Time-dependent photovoltaic performance assessment on a global scale using artificial neural networks

Abstract

The integration of Renewable Energy Sources (RESs), particularly solar PhotoVoltaics (PVs) has become an imperative aspect of sustainable energy systems. In this pursuit, accurate and efficient simulation tools play a pivotal role in optimizing the performance of PV systems. Traditional simulation approaches, while effective, are often characterized by computational complexities and time-intensive processes. This paper introduces a groundbreaking paradigm in solar energy modeling by harnessing the power of Artificial Neural Networks (ANNs) to revolutionize the accuracy and reliability of PV system simulations.

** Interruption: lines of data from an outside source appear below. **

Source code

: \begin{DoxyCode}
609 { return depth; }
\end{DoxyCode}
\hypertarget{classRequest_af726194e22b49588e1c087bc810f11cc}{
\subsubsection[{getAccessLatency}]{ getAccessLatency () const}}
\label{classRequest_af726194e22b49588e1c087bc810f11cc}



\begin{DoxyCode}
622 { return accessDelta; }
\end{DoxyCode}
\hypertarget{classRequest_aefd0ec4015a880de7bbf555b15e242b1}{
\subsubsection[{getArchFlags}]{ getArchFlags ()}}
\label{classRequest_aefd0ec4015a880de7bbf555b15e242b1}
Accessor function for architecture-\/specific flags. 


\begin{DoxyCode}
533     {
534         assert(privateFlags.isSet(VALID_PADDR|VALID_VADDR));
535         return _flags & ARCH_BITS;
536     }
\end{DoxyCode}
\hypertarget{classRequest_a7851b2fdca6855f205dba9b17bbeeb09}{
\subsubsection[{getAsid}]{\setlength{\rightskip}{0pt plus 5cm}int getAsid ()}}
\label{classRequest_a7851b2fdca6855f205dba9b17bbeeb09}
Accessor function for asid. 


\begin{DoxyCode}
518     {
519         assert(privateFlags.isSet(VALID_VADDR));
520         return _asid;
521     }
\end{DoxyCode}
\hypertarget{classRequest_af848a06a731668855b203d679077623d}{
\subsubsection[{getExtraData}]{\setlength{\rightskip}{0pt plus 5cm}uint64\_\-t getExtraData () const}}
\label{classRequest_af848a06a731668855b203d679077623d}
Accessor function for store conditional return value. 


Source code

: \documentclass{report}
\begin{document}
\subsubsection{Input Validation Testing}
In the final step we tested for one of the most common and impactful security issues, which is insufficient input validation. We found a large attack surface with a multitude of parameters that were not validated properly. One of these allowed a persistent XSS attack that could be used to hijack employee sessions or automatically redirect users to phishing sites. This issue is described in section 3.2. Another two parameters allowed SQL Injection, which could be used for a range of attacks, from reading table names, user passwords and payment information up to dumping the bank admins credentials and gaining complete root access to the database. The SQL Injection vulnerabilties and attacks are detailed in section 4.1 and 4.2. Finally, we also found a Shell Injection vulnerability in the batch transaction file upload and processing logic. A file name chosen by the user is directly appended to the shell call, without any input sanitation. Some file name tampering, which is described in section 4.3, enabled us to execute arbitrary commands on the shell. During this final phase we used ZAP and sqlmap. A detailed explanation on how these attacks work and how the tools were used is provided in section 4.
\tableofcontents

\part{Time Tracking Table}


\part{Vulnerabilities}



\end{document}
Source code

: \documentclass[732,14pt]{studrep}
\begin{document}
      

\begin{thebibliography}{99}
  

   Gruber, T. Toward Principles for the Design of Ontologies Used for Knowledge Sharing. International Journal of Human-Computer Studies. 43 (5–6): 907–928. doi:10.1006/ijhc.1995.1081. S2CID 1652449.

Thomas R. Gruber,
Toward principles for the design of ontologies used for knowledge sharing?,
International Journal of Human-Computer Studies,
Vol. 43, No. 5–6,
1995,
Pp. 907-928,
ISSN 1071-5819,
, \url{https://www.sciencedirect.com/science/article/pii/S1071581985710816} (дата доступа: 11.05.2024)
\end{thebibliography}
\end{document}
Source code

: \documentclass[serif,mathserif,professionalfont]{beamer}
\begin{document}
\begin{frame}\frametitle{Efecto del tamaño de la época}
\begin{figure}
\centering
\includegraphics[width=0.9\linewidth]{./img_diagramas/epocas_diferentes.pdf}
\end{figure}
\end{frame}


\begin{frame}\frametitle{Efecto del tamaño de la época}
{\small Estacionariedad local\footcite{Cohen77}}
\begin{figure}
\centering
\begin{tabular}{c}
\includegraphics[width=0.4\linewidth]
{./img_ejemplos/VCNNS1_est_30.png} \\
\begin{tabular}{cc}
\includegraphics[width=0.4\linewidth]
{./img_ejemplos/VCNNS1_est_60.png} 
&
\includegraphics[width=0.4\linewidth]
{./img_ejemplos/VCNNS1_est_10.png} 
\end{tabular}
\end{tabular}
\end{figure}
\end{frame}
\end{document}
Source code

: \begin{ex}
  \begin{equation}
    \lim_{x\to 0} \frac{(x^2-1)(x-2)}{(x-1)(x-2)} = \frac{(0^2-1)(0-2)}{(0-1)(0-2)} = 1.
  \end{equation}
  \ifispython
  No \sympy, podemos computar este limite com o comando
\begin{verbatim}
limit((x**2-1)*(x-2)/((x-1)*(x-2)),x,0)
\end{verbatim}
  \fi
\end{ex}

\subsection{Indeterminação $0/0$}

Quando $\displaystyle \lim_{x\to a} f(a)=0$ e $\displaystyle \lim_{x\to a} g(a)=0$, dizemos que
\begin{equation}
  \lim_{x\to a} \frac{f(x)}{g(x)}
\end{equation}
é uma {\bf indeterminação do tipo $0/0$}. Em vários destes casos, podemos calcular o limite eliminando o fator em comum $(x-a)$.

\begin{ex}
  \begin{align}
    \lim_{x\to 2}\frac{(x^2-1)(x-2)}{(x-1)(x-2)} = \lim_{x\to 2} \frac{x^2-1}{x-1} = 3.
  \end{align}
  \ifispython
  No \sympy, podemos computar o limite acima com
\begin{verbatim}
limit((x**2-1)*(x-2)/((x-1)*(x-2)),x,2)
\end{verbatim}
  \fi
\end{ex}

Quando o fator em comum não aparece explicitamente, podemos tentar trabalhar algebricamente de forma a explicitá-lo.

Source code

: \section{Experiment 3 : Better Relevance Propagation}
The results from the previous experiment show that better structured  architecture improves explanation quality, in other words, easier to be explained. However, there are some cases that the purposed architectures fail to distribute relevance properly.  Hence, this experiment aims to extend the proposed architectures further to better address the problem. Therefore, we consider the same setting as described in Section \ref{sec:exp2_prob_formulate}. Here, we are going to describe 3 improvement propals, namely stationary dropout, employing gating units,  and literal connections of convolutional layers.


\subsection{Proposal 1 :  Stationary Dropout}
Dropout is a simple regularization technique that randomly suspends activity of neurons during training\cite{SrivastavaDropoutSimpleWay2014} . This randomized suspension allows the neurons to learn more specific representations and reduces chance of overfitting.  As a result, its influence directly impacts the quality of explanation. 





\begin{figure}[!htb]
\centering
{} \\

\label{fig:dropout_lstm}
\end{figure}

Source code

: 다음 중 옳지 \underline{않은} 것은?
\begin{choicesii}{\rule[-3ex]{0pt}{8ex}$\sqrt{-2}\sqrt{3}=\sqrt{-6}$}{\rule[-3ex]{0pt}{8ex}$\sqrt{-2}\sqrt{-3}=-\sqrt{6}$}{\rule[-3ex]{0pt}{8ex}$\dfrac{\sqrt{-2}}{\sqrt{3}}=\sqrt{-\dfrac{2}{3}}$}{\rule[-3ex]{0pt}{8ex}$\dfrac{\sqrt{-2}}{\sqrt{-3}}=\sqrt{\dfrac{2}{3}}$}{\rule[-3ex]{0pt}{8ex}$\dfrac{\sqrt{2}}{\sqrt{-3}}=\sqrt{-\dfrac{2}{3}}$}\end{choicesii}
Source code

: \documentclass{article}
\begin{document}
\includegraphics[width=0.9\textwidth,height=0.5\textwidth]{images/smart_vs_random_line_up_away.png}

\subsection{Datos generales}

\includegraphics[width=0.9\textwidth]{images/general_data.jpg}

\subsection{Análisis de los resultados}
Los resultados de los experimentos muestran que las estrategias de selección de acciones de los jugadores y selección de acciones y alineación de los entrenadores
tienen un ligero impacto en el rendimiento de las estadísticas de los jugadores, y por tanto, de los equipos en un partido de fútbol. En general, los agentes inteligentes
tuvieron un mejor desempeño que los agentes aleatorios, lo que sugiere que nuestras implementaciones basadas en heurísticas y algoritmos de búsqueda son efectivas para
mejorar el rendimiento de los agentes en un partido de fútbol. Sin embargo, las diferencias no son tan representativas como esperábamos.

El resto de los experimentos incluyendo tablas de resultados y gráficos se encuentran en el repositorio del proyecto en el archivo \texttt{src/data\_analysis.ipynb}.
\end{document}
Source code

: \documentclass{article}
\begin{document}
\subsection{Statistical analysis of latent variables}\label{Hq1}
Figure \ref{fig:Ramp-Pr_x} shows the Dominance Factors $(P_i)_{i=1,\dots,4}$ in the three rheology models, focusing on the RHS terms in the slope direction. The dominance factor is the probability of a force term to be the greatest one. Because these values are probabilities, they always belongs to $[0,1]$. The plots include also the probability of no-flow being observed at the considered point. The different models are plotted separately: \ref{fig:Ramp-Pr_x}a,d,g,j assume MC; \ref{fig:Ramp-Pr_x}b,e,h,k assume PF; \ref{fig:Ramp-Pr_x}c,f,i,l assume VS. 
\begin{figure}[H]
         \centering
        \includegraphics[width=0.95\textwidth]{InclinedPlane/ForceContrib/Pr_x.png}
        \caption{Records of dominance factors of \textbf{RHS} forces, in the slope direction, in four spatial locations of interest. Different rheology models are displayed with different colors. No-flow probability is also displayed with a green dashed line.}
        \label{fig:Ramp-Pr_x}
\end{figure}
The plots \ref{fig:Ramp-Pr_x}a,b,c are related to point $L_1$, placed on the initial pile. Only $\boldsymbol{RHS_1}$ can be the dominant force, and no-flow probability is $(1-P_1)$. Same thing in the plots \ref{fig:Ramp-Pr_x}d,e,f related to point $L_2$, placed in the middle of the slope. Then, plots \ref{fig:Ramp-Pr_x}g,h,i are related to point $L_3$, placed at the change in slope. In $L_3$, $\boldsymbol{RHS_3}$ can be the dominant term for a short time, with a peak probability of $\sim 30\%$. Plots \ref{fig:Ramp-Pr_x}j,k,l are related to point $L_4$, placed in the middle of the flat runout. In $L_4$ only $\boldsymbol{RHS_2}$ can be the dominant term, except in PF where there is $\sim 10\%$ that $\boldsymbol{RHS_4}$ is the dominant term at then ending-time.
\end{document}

In this work, an hourly, daily, monthly and yearly comparison of the electrical energy obtained with the 5-parameter model and those obtained with the ANNs was developed. For this purpose, a very wide ensemble of localities around the world and types of PV systems were considered in the training and validation phase. ANNs exhibited a maximum mean absolute relative error of 3.5% during training and consistently maintained hourly relative errors below 5% across diverse localities during validation. Hourly power forecasting remains acceptable also in localities with extreme weather conditions. Monthly errors peak at high negative and positive latitudes in summer months when daylight duration exceeds nighttime. However, in the least accurate locality, yearly energy forecasting yielded a maximum error of 8%. Empirical equations based on the trained ANNs are proposed and a relative input-output importance criterion was applied to detect the impact of air temperature and solar radiation on the performance of each PV module. The proposed ANNs demonstrate significant utility in decision-making and real-time processes, providing a valuable framework for managing energy flows within a network and predicting energy production during specific time intervals. This alternative approach surpasses conventional dynamic simulation methodologies found in existing literature in terms of computational cost with comparable accuracy.